[Brief]
Exclude all pictures, then restate the entries below word for word.
#### Exercise data ####
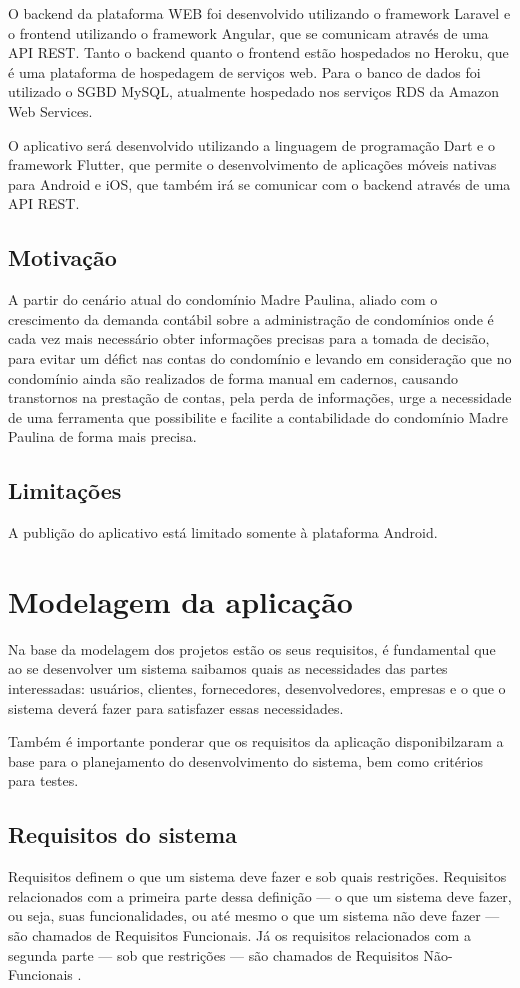 \documentclass[12pt]{article}
\begin{document}
O backend da plataforma WEB foi desenvolvido utilizando o framework Laravel e o frontend utilizando o framework Angular, que se comunicam através de uma API REST.
Tanto o backend quanto o frontend estão hospedados no Heroku, que é uma plataforma de hospedagem de serviços web. Para o banco de dados foi utilizado o SGBD MySQL, atualmente hospedado nos serviços RDS da Amazon Web Services.

O aplicativo será desenvolvido utilizando a linguagem de programação Dart e o framework Flutter, que permite o desenvolvimento de aplicações móveis nativas para Android e iOS, que também irá se comunicar com o backend através de uma API REST.

\subsection{Motivação}
A partir do cenário atual do condomínio Madre Paulina, aliado com o crescimento da demanda contábil sobre a administração de condomínios onde é cada vez mais necessário obter informações precisas para a tomada de decisão, para evitar um défict nas contas do condomínio e levando em consideração que no condomínio ainda são realizados de forma manual em cadernos, causando transtornos na prestação de contas, pela perda de informações, urge a necessidade de uma ferramenta que possibilite e facilite a contabilidade do condomínio Madre Paulina de forma mais precisa.

\subsection{Limitações}
A publição do aplicativo está limitado somente à plataforma Android.

\section{Modelagem da aplicação}
Na base da modelagem dos projetos estão os seus requisitos, é fundamental que ao se desenvolver um sistema saibamos quais as necessidades das partes interessadas: usuários, clientes, fornecedores, desenvolvedores, empresas e o que o sistema deverá fazer para satisfazer essas necessidades.

Também é importante ponderar que os requisitos da aplicação disponibilzaram a base para o planejamento do desenvolvimento do sistema, bem como critérios para testes.

\subsection{Requisitos do sistema}
Requisitos definem o que um sistema deve fazer e sob quais restrições. Requisitos relacionados com a primeira parte dessa definição — o que um sistema deve fazer, ou seja, suas funcionalidades, ou até mesmo o que um sistema não deve fazer — são chamados de Requisitos Funcionais. Já os requisitos relacionados com a segunda parte — sob que restrições — são chamados de Requisitos Não-Funcionais \cite[Capítulo 3.1]{engsoftware}.
\end{document}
####
[Solution below]
 \documentclass[12pt]{article}
\begin{document}
O backend da plataforma WEB foi desenvolvido utilizando o framework Laravel e o frontend utilizando o framework Angular, que se comunicam através de uma API REST.
Tanto o backend quanto o frontend estão hospedados no Heroku, que é uma plataforma de hospedagem de serviços web. Para o banco de dados foi utilizado o SGBD MySQL, atualmente hospedado nos serviços RDS da Amazon Web Services.

O aplicativo será desenvolvido utilizando a linguagem de programação Dart e o framework Flutter, que permite o desenvolvimento de aplicações móveis nativas para Android e iOS, que também irá se comunicar com o backend através de uma API REST.

\subsection{Motivação}
A partir do cenário atual do condomínio Madre Paulina, aliado com o crescimento da demanda contábil sobre a administração de condomínios onde é cada vez mais necessário obter informações precisas para a tomada de decisão, para evitar um défict nas contas do condomínio e levando em consideração que no condomínio ainda são realizados de forma manual em cadernos, causando transtornos na prestação de contas, pela perda de informações, urge a necessidade de uma ferramenta que possibilite e facilite a contabilidade do condomínio Madre Paulina de forma mais precisa.

\subsection{Limitações}
A publição do aplicativo está limitado somente à plataforma Android.

\section{Modelagem da aplicação}
Na base da modelagem dos projetos estão os seus requisitos, é fundamental que ao se desenvolver um sistema saibamos quais as necessidades das partes interessadas: usuários, clientes, fornecedores, desenvolvedores, empresas e o que o sistema deverá fazer para satisfazer essas necessidades.

Também é importante ponderar que os requisitos da aplicação disponibilzaram a base para o planejamento do desenvolvimento do sistema, bem como critérios para testes.

\subsection{Requisitos do sistema}
Requisitos definem o que um sistema deve fazer e sob quais restrições. Requisitos relacionados com a primeira parte dessa definição — o que um sistema deve fazer, ou seja, suas funcionalidades, ou até mesmo o que um sistema não deve fazer — são chamados de Requisitos Funcionais. Já os requisitos relacionados com a segunda parte — sob que restrições — são chamados de Requisitos Não-Funcionais \cite[Capítulo 3.1]{engsoftware}.
\end{document}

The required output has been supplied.